» **Brief**: Line by line, repeat the data below exactly, beginning at the first line and ending at the line with "it is difficult". Omit pictures.

Saved data entries:
───

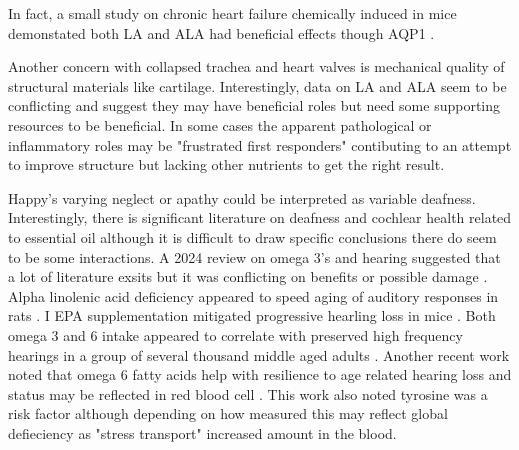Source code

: In fact, a small study on chronic heart failure chemically induced
in mice demonstated both LA and ALA had beneficial effects though
AQP1 \cite{PMC12562890}.


Another concern with collapsed trachea and heart valves is mechanical
quality of structural materials  like cartilage. 
Interestingly, data on LA and ALA
seem to be conflicting and suggest they may have beneficial roles
but need some supporting resources to be beneficial. In some 
cases the apparent pathological or inflammatory roles may
be "frustrated first responders" contibuting to an attempt
to improve structure but lacking other nutrients to get the right result. 


Happy's varying neglect or apathy could be interpreted as variable
deafness. Interestingly, there is significant literature on deafness
and cochlear health related to essential oil although
it is difficult to draw specific conclusions there do seem to be
some interactions. 
A 2024 review on omega 3's and hearing suggested that a lot of 
literature exsits but it was conflicting on benefits or possible
damage \cite{Rahimi_Tavanai_Falahzadeh_Omega_fatty_acids_2024}.
Alpha linolenic acid deficiency appeared to speed aging
of auditory responses in rats
\cite{Bourre_Durand_Erre_Changes_Auditory_Brainstem_1999}.
I EPA supplementation mitigated progressive hearling loss in mice 
\cite{MARTINEZVEGA20151424}.
Both omega 3 and 6 intake appeared to correlate with preserved high
frequency hearings in a group of  several thousand middle aged adults
\cite{PMC12928906}.
Another recent work noted that omega 6 fatty acids help with resilience to
age related hearing loss and status may be reflected in red blood
cell \cite{Guo_Li_Luo_Metabolic_shifts_murine_2025}. This work
also noted tyrosine was a risk factor although depending on how
measured this may reflect global defieciency as "stress transport"
increased amount in the blood. 




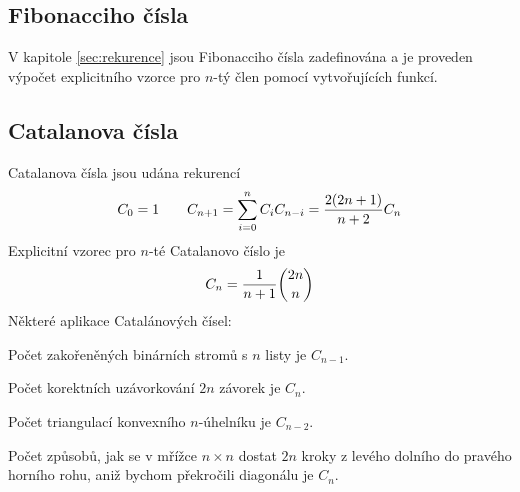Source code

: \subsection{Fibonacciho čísla}

V kapitole \ref{sec:rekurence} jsou Fibonacciho čísla zadefinována a je
proveden výpočet explicitního vzorce pro $n$-tý člen pomocí vytvořujících
funkcí.

\subsection{Catalanova čísla}

Catalanova čísla jsou udána rekurencí
$$C_0 = 1\qquad C_{n+1} = \sum_{i=0}^n C_iC_{n-i} = {2(2n+1)\over n+2}C_n$$
Explicitní vzorec pro $n$-té Catalanovo číslo je 
$$C_n = {1\over n+1}{2n\choose n}$$
Některé aplikace Catalánových čísel:
\begin{itemize*}
\item Počet zakořeněných binárních stromů s $n$ listy je $C_{n-1}$.
\item Počet korektních uzávorkování $2n$ závorek je $C_n$.
\item Počet triangulací konvexního $n$-úhelníku je $C_{n-2}$.
\item Počet způsobů, jak se v mřížce $n\times n$ dostat $2n$ kroky z levého dolního do pravého horního rohu, aniž bychom překročili diagonálu je $C_n$.
\end{itemize*}


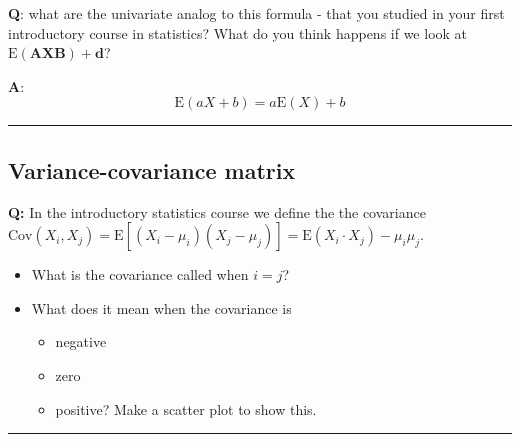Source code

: \documentclass[]{article}
\providecommand{\tightlist}{%
  \setlength{\itemsep}{0pt}\setlength{\parskip}{0pt}}
\begin{document}
\textbf{Q}: what are the univariate analog to this formula - that you
studied in your first introductory course in statistics? What do you
think happens if we look at
\(\text{E}(\mathbf{A}\mathbf{X}\mathbf{B})+\mathbf{d}\)?

\textbf{A}: \[\text{E}(aX+b)=a \text{E}(X)+b\]

\begin{center}\rule{0.5\linewidth}{\linethickness}\end{center}

\hypertarget{variance-covariance-matrix}{%
\subsection{Variance-covariance
matrix}\label{variance-covariance-matrix}}

\textbf{Q:} In the introductory statistics course we define the the
covariance
\(\text{Cov}(X_i,X_j)=\text{E}[(X_i-\mu_i)(X_j-\mu_j)]=\text{E}(X_i \cdot X_j)-\mu_i\mu_j\).

\begin{itemize}
\tightlist
\item
  What is the covariance called when \(i=j\)?
\item
  What does it mean when the covariance is

  \begin{itemize}
  \tightlist
  \item
    negative
  \item
    zero
  \item
    positive? Make a scatter plot to show this.
  \end{itemize}
\end{itemize}

\begin{center}\rule{0.5\linewidth}{\linethickness}\end{center}
\end{document}
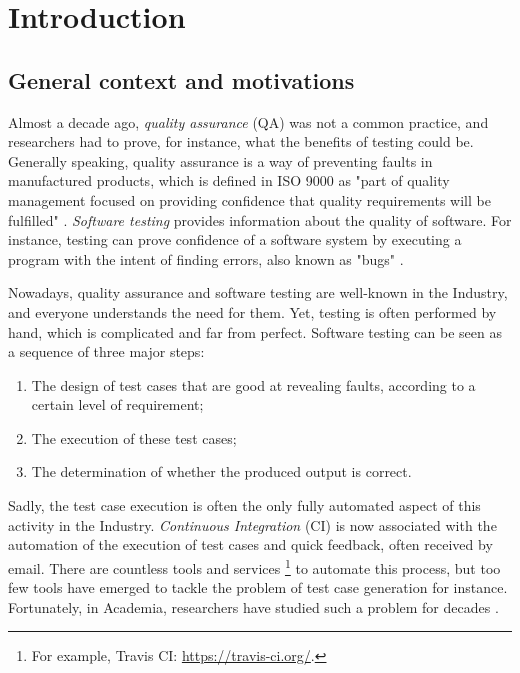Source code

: %
\chapter{Introduction}
\label{sec:intro}

\minitoc

\section{General context and motivations}

Almost a decade ago, \emph{quality assurance} (QA) was not a
common practice, and researchers had to prove, for instance, what
the benefits of testing could be. Generally speaking, quality
assurance is a way of preventing faults in manufactured products,
which is defined in ISO 9000 as "part of quality management
focused on providing confidence that quality requirements will be
fulfilled" \cite{iso20059000}. \emph{Software testing} provides
information about the quality of software. For instance, testing
can prove confidence of a software system by executing a program
with the intent of finding errors, also known as "bugs"
\cite{Myers:1979:AST:539883}.

Nowadays, quality assurance and software testing are well-known
in the Industry, and everyone understands the need for them.
Yet, testing is often performed by hand, which is complicated
and far from perfect. Software testing can be seen as a sequence
of three major steps:

\begin{enumerate}
    \item The design of test cases that are good at revealing
        faults, according to a certain level of requirement;

    \item The execution of these test cases;

    \item The determination of whether the produced output is
        correct.
\end{enumerate}

Sadly, the test case execution is often the only fully automated
aspect of this activity in the Industry. \emph{Continuous
Integration} (CI) \cite{booch1991object} is now associated with
the automation of the execution of test cases and quick feedback,
often received by email. There are countless tools and services
\footnote{For example, Travis CI: \url{https://travis-ci.org/}.}
to automate this process, but too few tools have emerged to
tackle the problem of test case generation for instance.
Fortunately, in Academia, researchers have studied such a problem
for decades \cite{4221614}.

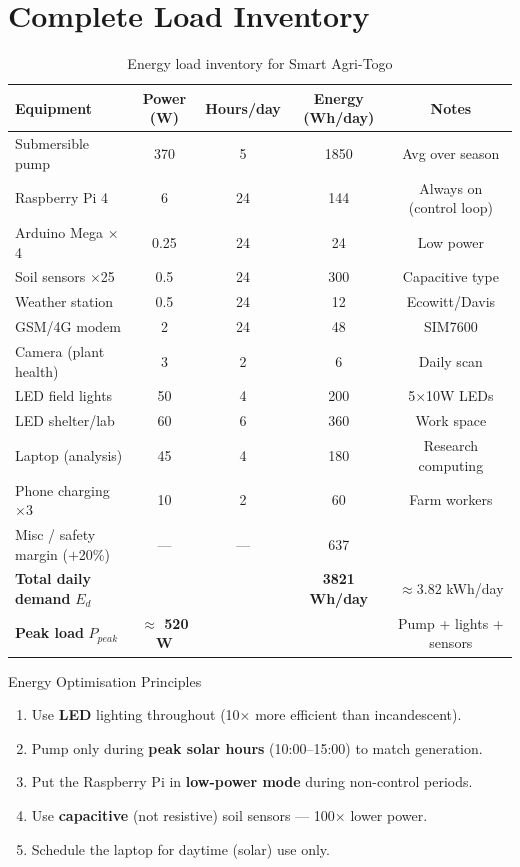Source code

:\documentclass[12pt,a4paper,openany]{book}
\begin{document}
\section{Complete Load Inventory}

\begin{table}[H]
\centering
\caption{Energy load inventory for Smart Agri-Togo}
\label{tab:loads}
\renewcommand{\arraystretch}{1.35}
\begin{tabular}{lcccc}
\toprule
\textbf{Equipment}&\textbf{Power (W)}&\textbf{Hours/day}&\textbf{Energy (Wh/day)}&\textbf{Notes}\\
\midrule
Submersible pump & 370 & 5 & 1850 & Avg over season\\
Raspberry Pi 4 & 6 & 24 & 144 & Always on (control loop)\\
Arduino Mega $\times$4 & 0.25 & 24 & 24 & Low power\\
Soil sensors $\times$25 & 0.5 & 24 & 300 & Capacitive type\\
Weather station & 0.5 & 24 & 12 & Ecowitt/Davis\\
GSM/4G modem & 2 & 24 & 48 & SIM7600\\
Camera (plant health) & 3 & 2 & 6 & Daily scan\\
LED field lights & 50 & 4 & 200 & 5$\times$10W LEDs\\
LED shelter/lab & 60 & 6 & 360 & Work space\\
Laptop (analysis) & 45 & 4 & 180 & Research computing\\
Phone charging $\times$3 & 10 & 2 & 60 & Farm workers\\
Misc / safety margin ($+$20\%) & — & — & 637 & \\
\midrule
\textbf{Total daily demand} $E_d$ & & & \textbf{3821 Wh/day} & $\approx3.82$ kWh/day\\
\midrule
\textbf{Peak load} $P_{peak}$ & \textbf{$\approx$ 520 W} & & & Pump + lights + sensors\\
\bottomrule
\end{tabular}
\end{table}

\begin{keybox}{Energy Optimisation Principles}
\begin{enumerate}[leftmargin=1.5em,label=\arabic*.]
  \item Use \textbf{LED} lighting throughout (10$\times$ more efficient than incandescent).
  \item Pump only during \textbf{peak solar hours} (10:00--15:00) to match generation.
  \item Put the Raspberry Pi in \textbf{low-power mode} during non-control periods.
  \item Use \textbf{capacitive} (not resistive) soil sensors — 100$\times$ lower power.
  \item Schedule the laptop for daytime (solar) use only.
\end{enumerate}
\end{keybox}
\end{document}
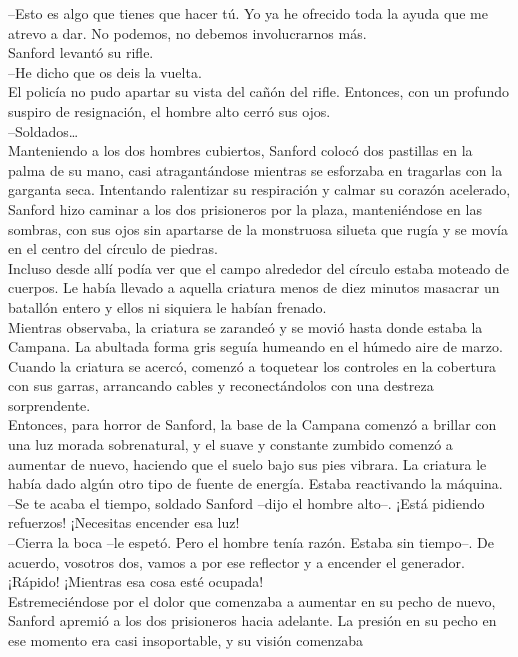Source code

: --Esto es algo que tienes que hacer tú. Yo ya he ofrecido toda la ayuda
que me atrevo a dar. No podemos, no debemos involucrarnos más.\\
Sanford levantó su rifle.\\
--He dicho que os deis la vuelta.~\\
El policía no pudo apartar su vista del cañón del rifle. Entonces, con
un profundo suspiro de resignación, el hombre alto cerró sus ojos.\\
--Soldados\ldots{}\\
Manteniendo a los dos hombres cubiertos, Sanford colocó dos pastillas en
la palma de su mano, casi atragantándose mientras se esforzaba en
tragarlas con la garganta seca. Intentando ralentizar su respiración y
calmar su corazón acelerado, Sanford hizo caminar a los dos prisioneros
por la plaza, manteniéndose en las sombras, con sus ojos sin apartarse
de la monstruosa silueta que rugía y se movía en el centro del círculo
de piedras.\\
Incluso desde allí podía ver que el campo alrededor del círculo estaba
moteado de cuerpos. Le había llevado a aquella criatura menos de diez
minutos masacrar un batallón entero y ellos ni siquiera le habían
frenado.\\
Mientras observaba, la criatura se zarandeó y se movió hasta donde
estaba la Campana. La abultada forma gris seguía humeando en el húmedo
aire de marzo. Cuando la criatura se acercó, comenzó a toquetear los
controles en la cobertura con sus garras, arrancando cables y
reconectándolos con una destreza sorprendente.\\
Entonces, para horror de Sanford, la base de la Campana comenzó a
brillar con una luz morada sobrenatural, y el suave y constante zumbido
comenzó a aumentar de nuevo, haciendo que el suelo bajo sus pies
vibrara. La criatura le había dado algún otro tipo de fuente de energía.
Estaba reactivando la máquina.\\
--Se te acaba el tiempo, soldado Sanford --dijo el hombre alto--. ¡Está
pidiendo refuerzos! ¡Necesitas encender esa luz!\\
--Cierra la boca --le espetó. Pero el hombre tenía razón. Estaba sin
tiempo--. De acuerdo, vosotros dos, vamos a por ese reflector y a
encender el generador. ¡Rápido! ¡Mientras esa cosa esté ocupada!\\
Estremeciéndose por el dolor que comenzaba a aumentar en su pecho de
nuevo, Sanford apremió a los dos prisioneros hacia adelante. La presión
en su pecho en ese momento era casi insoportable, y su visión comenzaba
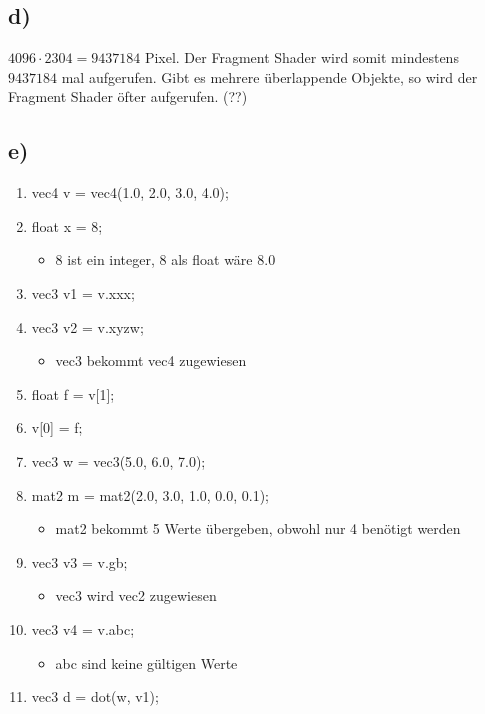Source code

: \documentclass{article}
\begin{document}
\subsection*{d)}
$4096 \cdot 2304 = 9437184$ Pixel. Der Fragment Shader wird somit mindestens $9437184$ mal aufgerufen.
Gibt es mehrere überlappende Objekte, so wird der Fragment Shader öfter aufgerufen. (??)


\subsection*{e)}
\begin{enumerate}
    \item vec4 v = vec4(1.0, 2.0, 3.0, 4.0);
    \item float x = 8;
          \begin{itemize}
              \item 8 ist ein integer, 8 als float wäre 8.0
          \end{itemize}
    \item vec3 v1 = v.xxx;
    \item vec3 v2 = v.xyzw;
          \begin{itemize}
              \item vec3 bekommt vec4 zugewiesen
          \end{itemize}
    \item float f = v[1];
    \item v[0] = f;
    \item vec3 w = vec3(5.0, 6.0, 7.0);
    \item mat2 m = mat2(2.0, 3.0, 1.0, 0.0, 0.1);
          \begin{itemize}
              \item mat2 bekommt 5 Werte übergeben, obwohl nur 4 benötigt werden
          \end{itemize}
    \item vec3 v3 = v.gb;
          \begin{itemize}
              \item vec3 wird vec2 zugewiesen
          \end{itemize}
    \item vec3 v4 = v.abc;
          \begin{itemize}
              \item abc sind keine gültigen Werte
          \end{itemize}
    \item vec3 d = dot(w, v1);
          \begin{itemize}

\end{itemize}
\end{enumerate}
\end{document}
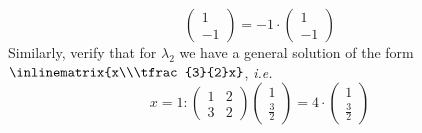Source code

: \begin{exm}
\begin{equation*}
\begin{pmatrix}
			1 \\ -1
		\end{pmatrix}=-1\cdot\begin{pmatrix}
			1 \\ -1
		\end{pmatrix}
	\end{equation*}
	Similarly, verify that for $\lambda_2$ we have a general solution of the form
	$\inlinematrix{x\\\tfrac{3}{2}x}$, \textit{i.e.}
	\begin{equation*}
		x=1:\begin{pmatrix}
			1 & 2 \\
			3 & 2
		\end{pmatrix}\begin{pmatrix}
			1 \\ \tfrac{3}{2}
		\end{pmatrix}=4\cdot\begin{pmatrix}
			1 \\ \tfrac{3}{2}
		\end{pmatrix}
	\end{equation*}
\end{exm}

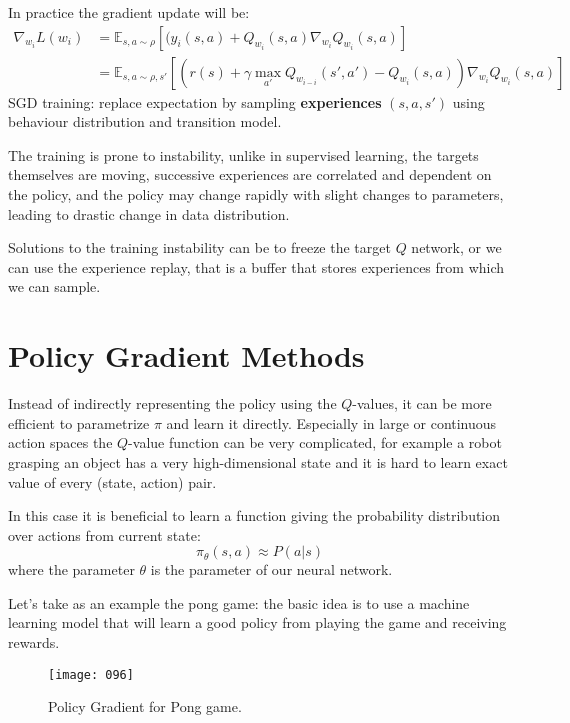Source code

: In practice the gradient update will be:
\begin{align}
    \nabla_{w_i} L(w_i) &= \mathbb{E}_{s, a \sim \rho} \left[
        (y_i(s,a) + Q_{w_i}(s,a) \nabla_{w_i} Q_{w_i} (s,a)
    \right]\\
    &= \mathbb{E}_{s, a \sim \rho, s'} \left[
        (r(s) + \gamma \max_{a'} Q_{w_{i-i}}(s',a') - Q_{w_i} (s,a)) \nabla_{w_i} Q_{w_i} (s,a)
    \right]
\end{align}
SGD training: replace expectation by sampling \textbf{experiences} \((s,a,s')\) using behaviour distribution and transition model.

The training is prone to instability, unlike in supervised learning, the targets themselves are moving, successive experiences are correlated and dependent on the policy, and the policy may change rapidly with slight changes to parameters, leading to drastic change in data distribution.

Solutions to the training instability can be to freeze the target \(Q\) network, or we can use the experience replay, that is a buffer that stores experiences from which we can sample.

\section{Policy Gradient Methods}
Instead of indirectly representing the policy using the \(Q\)-values, it can be more efficient to parametrize \(\pi\) and learn it directly. Especially in large or continuous action spaces the \(Q\)-value function can be very complicated, for example a robot grasping an object has a very high-dimensional state and it is hard to learn exact value of every (state, action) pair.

In this case it is beneficial to learn a function giving the probability distribution over actions from current state:
\begin{equation}
    \pi_\theta (s,a) \approx P(a|s)
\end{equation}
where the parameter \(\theta\) is the parameter of our neural network.

Let's take as an example the pong game: the basic idea is to use a machine learning model that will learn a good policy from playing the game and receiving rewards.
\begin{figure}[t!]
    \centering
    \texttt{[image: 096]}
    \caption{Policy Gradient for Pong game.}
    \label{fig:096}
\end{figure}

───

» **Exercise solution**:
Source code

: In fact, a small study on chronic heart failure chemically induced
in mice demonstated both LA and ALA had beneficial effects though
AQP1 \cite{PMC12562890}.


Another concern with collapsed trachea and heart valves is mechanical
quality of structural materials  like cartilage. 
Interestingly, data on LA and ALA
seem to be conflicting and suggest they may have beneficial roles
but need some supporting resources to be beneficial. In some 
cases the apparent pathological or inflammatory roles may
be "frustrated first responders" contibuting to an attempt
to improve structure but lacking other nutrients to get the right result. 


Happy's varying neglect or apathy could be interpreted as variable
deafness. Interestingly, there is significant literature on deafness
and cochlear health related to essential oil although
it is difficult to draw specific conclusions there do seem to be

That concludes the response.